- Born: 1976 (age 49–50) Hong Kong
- Education: University of New South Wales
- Occupation: Executive

= John Ho =

Australian businessman

John Ho (born 1976) is an Australian business executive. Chief Industrialist Investor of Janchor Partners Limited.

==Early life and education==
Born in Hong Kong, Ho migrated to Australia with his parents at age 12, completing his secondary education at James Ruse Agricultural High School in Carlingford, NSW. Ho attended the University of New South Wales, and holds a Bachelor of Science in mathematics and a Bachelor of Commerce in finance (First Class Honours and University Medal). Ho also served as an associate lecturer in the School of Banking and Finance at UNSW from 1998 to 2000.

==Career==
After graduating from UNSW, Ho joined Boston Consulting Group as a consultant in 2000, initially in Sydney, before relocating to the firm's Chicago office. In 2003, Ho joined Citadel as a senior analyst, before relocating in 2004 to Hong Kong.

From 2004 to 2009, Ho served as director and head of Asia investing for The Children's Investment Fund, and from 2005 to 2009 as non-executive director of Link REIT.

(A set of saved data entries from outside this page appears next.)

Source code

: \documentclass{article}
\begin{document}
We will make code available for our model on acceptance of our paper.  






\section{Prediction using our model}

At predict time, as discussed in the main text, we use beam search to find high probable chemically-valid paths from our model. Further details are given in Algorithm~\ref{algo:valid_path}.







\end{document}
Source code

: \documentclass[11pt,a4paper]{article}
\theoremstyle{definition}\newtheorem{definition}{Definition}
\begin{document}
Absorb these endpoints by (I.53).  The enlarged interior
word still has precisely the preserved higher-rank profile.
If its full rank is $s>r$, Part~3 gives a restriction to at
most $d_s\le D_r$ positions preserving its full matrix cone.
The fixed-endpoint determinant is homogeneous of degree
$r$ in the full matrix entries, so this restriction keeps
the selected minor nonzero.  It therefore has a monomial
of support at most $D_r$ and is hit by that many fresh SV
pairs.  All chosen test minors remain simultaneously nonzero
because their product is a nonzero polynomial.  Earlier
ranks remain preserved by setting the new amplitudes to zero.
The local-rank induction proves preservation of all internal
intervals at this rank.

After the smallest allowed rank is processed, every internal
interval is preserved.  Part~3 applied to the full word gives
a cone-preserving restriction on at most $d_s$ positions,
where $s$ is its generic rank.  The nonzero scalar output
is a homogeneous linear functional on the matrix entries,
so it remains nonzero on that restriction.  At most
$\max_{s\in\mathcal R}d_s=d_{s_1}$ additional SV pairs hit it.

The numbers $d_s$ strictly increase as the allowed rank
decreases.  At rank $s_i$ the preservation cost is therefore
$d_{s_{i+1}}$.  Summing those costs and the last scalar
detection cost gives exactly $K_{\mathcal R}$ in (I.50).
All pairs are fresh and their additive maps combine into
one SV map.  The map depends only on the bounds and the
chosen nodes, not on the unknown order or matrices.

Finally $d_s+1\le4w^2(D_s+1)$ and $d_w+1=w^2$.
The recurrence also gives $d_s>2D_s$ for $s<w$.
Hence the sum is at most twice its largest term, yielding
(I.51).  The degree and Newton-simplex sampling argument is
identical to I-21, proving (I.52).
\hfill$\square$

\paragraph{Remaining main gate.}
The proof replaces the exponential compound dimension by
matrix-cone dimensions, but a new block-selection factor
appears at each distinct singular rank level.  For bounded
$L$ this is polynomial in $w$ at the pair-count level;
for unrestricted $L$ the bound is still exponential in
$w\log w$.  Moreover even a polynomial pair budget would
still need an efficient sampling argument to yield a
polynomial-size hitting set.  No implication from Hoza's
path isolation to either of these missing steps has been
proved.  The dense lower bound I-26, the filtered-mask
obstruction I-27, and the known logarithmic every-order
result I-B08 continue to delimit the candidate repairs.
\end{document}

In 2009, Ho founded global equity manager Janchor Partners. Janchor Partners, with over US$5 billion invested in the Asia-Pacific region, is a long-term industrialist investor in companies with fundamental long-term value creation potential. Janchor Partners, an early backer of Chinese online marketplace Alibaba, has owned a number of healthcare companies in Australia including Medibank Private, as well as interests in freight group Aurizon, and document management company Iron Mountain. Janchor Partners was a lead investor in Chinese TechFin company Ant Financial's $14 billion funding round in June 2018.

From 2014 to 2019, Ho was appointed to the Hong Kong Stock Exchange Listing Committee, where he served as deputy chairman. He was also a committee member of the Securities and Futures Commission's Public Shareholders Group from 2015 to 2021. In 2014, Ho also joined the board of digital marketing firm Rokt as a non-executive director.

From 2017 to 2019, Ho was a non-executive director and chairman of Bellamy's Australia, in which Janchor Partners had a 7.7% interest in April 2017. The company was ultimately sold to Mengniu Dairy Group.

From 2018 to 2021, Ho sat on the board of Vocus Group as a non-executive director.

In July 2021, Ho joined the board of Avepoint, Inc., the largest independent software vendor of SaaS solutions to migrate, manage and protect data in Microsoft 365, as a non-executive director.

In March 2023, Ho joined the board of Incitec Pivot Limited, an industrial explosive and fertilizer company, as a non-executive director.